Ed Miliband 'Looking At' Withdrawing Winter Fuel Allowance From Wealthy Pensioners

File photo dated 23/3/2013 of Ed Miliband who will accuse the coalition of economic failure today as he unveils an alternative Queen's Speech.
File photo dated 23/3/2013 of Ed Miliband who will accuse the coalition of economic failure today as he unveils an alternative Queen's Speech.

Ed Miliband has suggested the Labour Party would consider withdrawing benefits such as the winter fuel allowance and free bus passes from wealthier pensioners.

The Labour leader told BBC Radio 4's World at One programme on Monday that while the winter fuel allowance had been "quite effective" at tackling fuel poverty, the fact that all pensioners receive it no matter how wealthy they were "needs to be looked at".

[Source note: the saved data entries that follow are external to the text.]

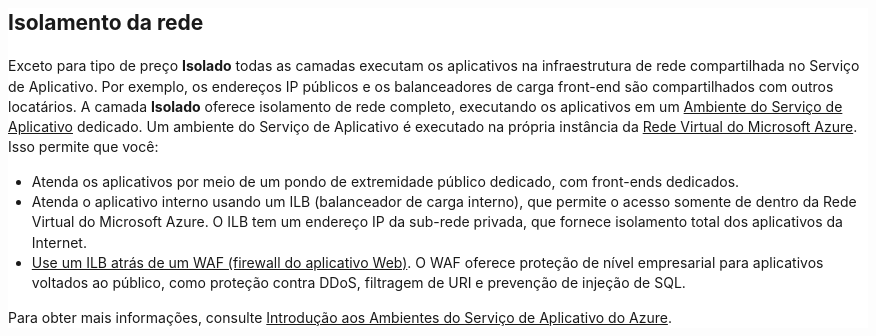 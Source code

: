 ## <a name="network-isolation"></a>Isolamento da rede

Exceto para tipo de preço **Isolado** todas as camadas executam os aplicativos na infraestrutura de rede compartilhada no Serviço de Aplicativo. Por exemplo, os endereços IP públicos e os balanceadores de carga front-end são compartilhados com outros locatários. A camada **Isolado** oferece isolamento de rede completo, executando os aplicativos em um [Ambiente do Serviço de Aplicativo](environment/intro.md) dedicado. Um ambiente do Serviço de Aplicativo é executado na própria instância da [Rede Virtual do Microsoft Azure](/azure/virtual-network/). Isso permite que você: 

- Atenda os aplicativos por meio de um pondo de extremidade público dedicado, com front-ends dedicados.
- Atenda o aplicativo interno usando um ILB (balanceador de carga interno), que permite o acesso somente de dentro da Rede Virtual do Microsoft Azure. O ILB tem um endereço IP da sub-rede privada, que fornece isolamento total dos aplicativos da Internet.
- [Use um ILB atrás de um WAF (firewall do aplicativo Web)](environment/integrate-with-application-gateway.md). O WAF oferece proteção de nível empresarial para aplicativos voltados ao público, como proteção contra DDoS, filtragem de URI e prevenção de injeção de SQL.

Para obter mais informações, consulte [Introdução aos Ambientes do Serviço de Aplicativo do Azure](environment/intro.md). 
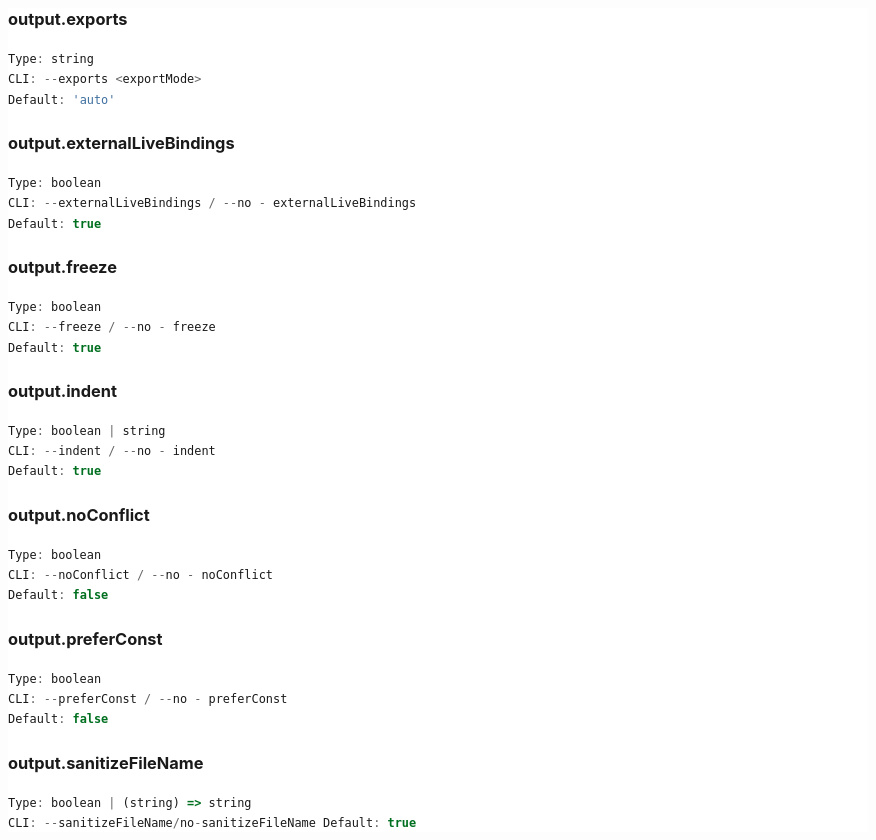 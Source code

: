 ### output.exports

```js
Type: string
CLI: --exports <exportMode>
Default: 'auto'
```

### output.externalLiveBindings

```js
Type: boolean
CLI: --externalLiveBindings / --no - externalLiveBindings
Default: true
```

### output.freeze

```js
Type: boolean
CLI: --freeze / --no - freeze
Default: true
```

### output.indent

```js
Type: boolean | string
CLI: --indent / --no - indent
Default: true
```

### output.noConflict

```js
Type: boolean
CLI: --noConflict / --no - noConflict
Default: false
```

### output.preferConst

```js
Type: boolean
CLI: --preferConst / --no - preferConst
Default: false
```

### output.sanitizeFileName

```js
Type: boolean | (string) => string
CLI: --sanitizeFileName/no-sanitizeFileName Default: true
```
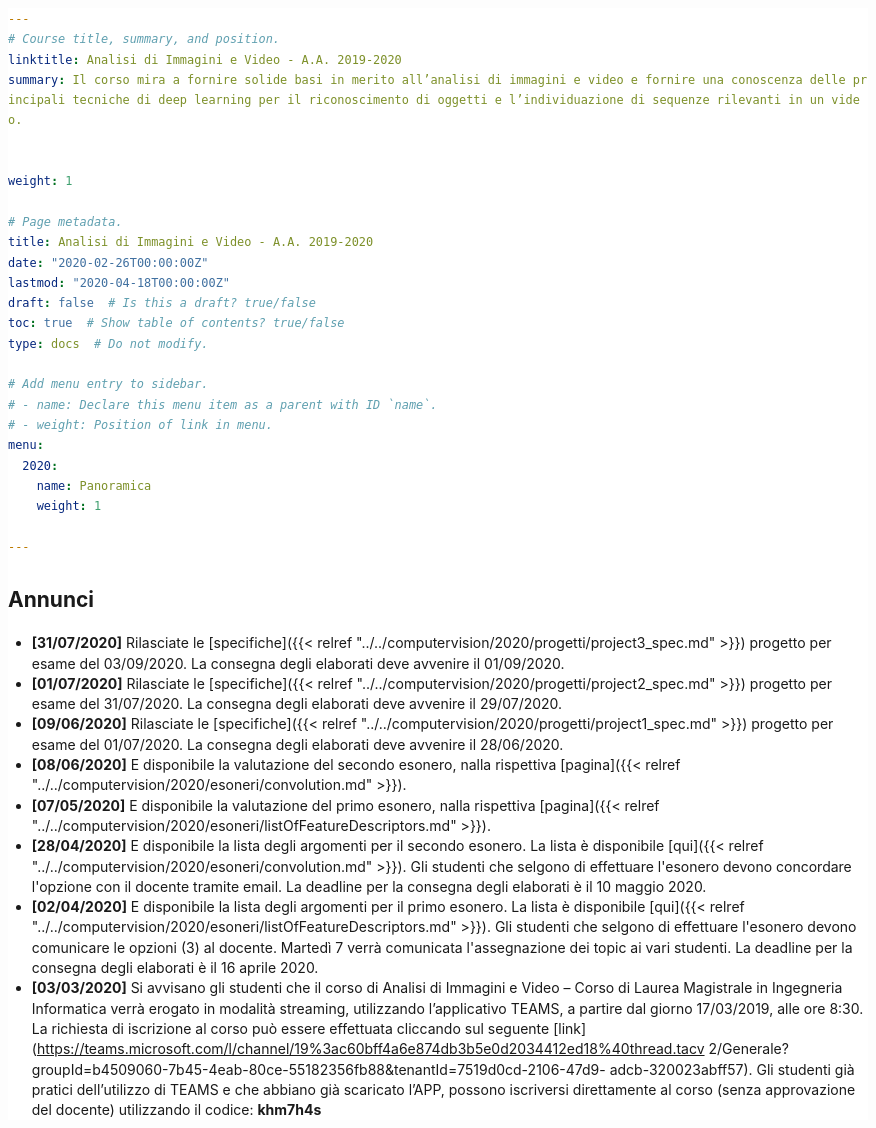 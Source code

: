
 ```yaml
---
# Course title, summary, and position.
linktitle: Analisi di Immagini e Video - A.A. 2019-2020
summary: Il corso mira a fornire solide basi in merito all’analisi di immagini e video e fornire una conoscenza delle principali tecniche di deep learning per il riconoscimento di oggetti e l’individuazione di sequenze rilevanti in un video. 


weight: 1

# Page metadata.
title: Analisi di Immagini e Video - A.A. 2019-2020
date: "2020-02-26T00:00:00Z"
lastmod: "2020-04-18T00:00:00Z"
draft: false  # Is this a draft? true/false
toc: true  # Show table of contents? true/false
type: docs  # Do not modify.

# Add menu entry to sidebar.
# - name: Declare this menu item as a parent with ID `name`.
# - weight: Position of link in menu.
menu: 
  2020:
    name: Panoramica
    weight: 1
  
---
```


## Annunci

- **[31/07/2020]** Rilasciate le [specifiche]({{< relref "../../computervision/2020/progetti/project3_spec.md" >}}) progetto per esame del 03/09/2020. La consegna degli elaborati deve avvenire il 01/09/2020. 
- **[01/07/2020]** Rilasciate le [specifiche]({{< relref "../../computervision/2020/progetti/project2_spec.md" >}}) progetto per esame del 31/07/2020. La consegna degli elaborati deve avvenire il 29/07/2020. 
- **[09/06/2020]** Rilasciate le [specifiche]({{< relref "../../computervision/2020/progetti/project1_spec.md" >}}) progetto per esame del 01/07/2020. La consegna degli elaborati deve avvenire il 28/06/2020. 
- **[08/06/2020]** E disponibile la valutazione del secondo esonero, nalla rispettiva [pagina]({{< relref "../../computervision/2020/esoneri/convolution.md" >}}). 
- **[07/05/2020]** E disponibile la valutazione del primo esonero, nalla rispettiva [pagina]({{< relref "../../computervision/2020/esoneri/listOfFeatureDescriptors.md" >}}). 
- **[28/04/2020]** E disponibile la lista degli argomenti per il secondo esonero. La lista è disponibile [qui]({{< relref "../../computervision/2020/esoneri/convolution.md" >}}). Gli studenti che selgono di effettuare l'esonero devono concordare l'opzione con il docente tramite email. La deadline per la consegna degli elaborati è il 10 maggio 2020.
-  **[02/04/2020]** E disponibile la lista degli argomenti per il primo esonero. La lista è disponibile [qui]({{< relref "../../computervision/2020/esoneri/listOfFeatureDescriptors.md" >}}). Gli studenti che selgono di effettuare l'esonero devono comunicare le opzioni (3) al docente. Martedì 7 verrà comunicata l'assegnazione dei topic ai vari studenti. La deadline per la consegna degli elaborati è il 16 aprile 2020. 
- **[03/03/2020]** Si avvisano gli studenti che il corso di Analisi di Immagini e Video – Corso di Laurea Magistrale in Ingegneria Informatica verrà erogato in modalità streaming, utilizzando l’applicativo TEAMS, a partire dal giorno 17/03/2019, alle ore 8:30. La richiesta di iscrizione al corso può essere effettuata cliccando sul seguente [link](https://teams.microsoft.com/l/channel/19%3ac60bff4a6e874db3b5e0d2034412ed18%40thread.tacv 2/Generale?groupId=b4509060-7b45-4eab-80ce-55182356fb88&tenantId=7519d0cd-2106-47d9- adcb-320023abff57). Gli studenti già pratici dell’utilizzo di TEAMS e che abbiano già scaricato l’APP, possono iscriversi direttamente al corso (senza approvazione del docente) utilizzando il codice: **khm7h4s**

"Of course in our policy review we will look at all these issues," he said. "It's an important benefit, it has made a big difference, but of course we will look at all these issues."

The admission would mark a significant change of course for Miliband, who has previously said means testing "isn’t the road I want to go down". He told the BBC's Andrew Marr programme in January that universal benefits were the "bedrock of society".

In April, Tony Blair urged Miliband to examine what "the right balance between universal and means-tested help for pensioners" was.

Any move to take away the winter fuel allowance for wealthier pensions would be controversial within the party. Just yesterday former Labour work and pensions secretary Peter Hain, a close ally of Miliband, said means-testing universal benefits would be "simply mendacious".

"For lower earners these benefits are a few comforts guaranteed to them in old age, for middle to higher earners one of the few rewards received for consistent contributions to the welfare pot throughout their working lives. They are a symbol of senior citizenship and social cohesion," he wrote in The Guardian.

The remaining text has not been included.